(What is being asked): Set down exactly the first line of the entries and every line after it, through the line with "## 使用规范构造函数".

(Input records):
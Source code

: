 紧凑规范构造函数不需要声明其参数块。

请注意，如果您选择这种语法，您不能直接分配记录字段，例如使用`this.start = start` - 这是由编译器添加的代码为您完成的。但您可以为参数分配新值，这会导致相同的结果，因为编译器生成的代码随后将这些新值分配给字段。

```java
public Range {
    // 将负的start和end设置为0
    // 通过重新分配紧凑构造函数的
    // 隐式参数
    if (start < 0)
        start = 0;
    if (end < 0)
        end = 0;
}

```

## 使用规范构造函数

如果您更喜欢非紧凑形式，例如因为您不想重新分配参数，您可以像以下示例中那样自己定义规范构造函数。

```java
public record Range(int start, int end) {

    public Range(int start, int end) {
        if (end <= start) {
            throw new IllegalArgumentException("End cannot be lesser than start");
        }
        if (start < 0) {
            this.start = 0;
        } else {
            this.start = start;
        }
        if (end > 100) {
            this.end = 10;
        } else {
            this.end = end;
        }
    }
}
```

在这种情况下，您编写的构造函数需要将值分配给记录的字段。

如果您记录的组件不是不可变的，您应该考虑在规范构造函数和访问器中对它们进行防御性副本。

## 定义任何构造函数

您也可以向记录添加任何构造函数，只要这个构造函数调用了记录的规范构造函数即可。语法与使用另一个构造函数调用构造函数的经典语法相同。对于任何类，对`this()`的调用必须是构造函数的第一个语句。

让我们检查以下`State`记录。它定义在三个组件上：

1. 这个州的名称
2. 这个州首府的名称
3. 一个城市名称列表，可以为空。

(Answer to the exercise):
Source code

: 紧凑规范构造函数不需要声明其参数块。

请注意，如果您选择这种语法，您不能直接分配记录字段，例如使用`this.start = start` - 这是由编译器添加的代码为您完成的。但您可以为参数分配新值，这会导致相同的结果，因为编译器生成的代码随后将这些新值分配给字段。

```java
public Range {
    // 将负的start和end设置为0
    // 通过重新分配紧凑构造函数的
    // 隐式参数
    if (start < 0)
        start = 0;
    if (end < 0)
        end = 0;
}

```

## 使用规范构造函数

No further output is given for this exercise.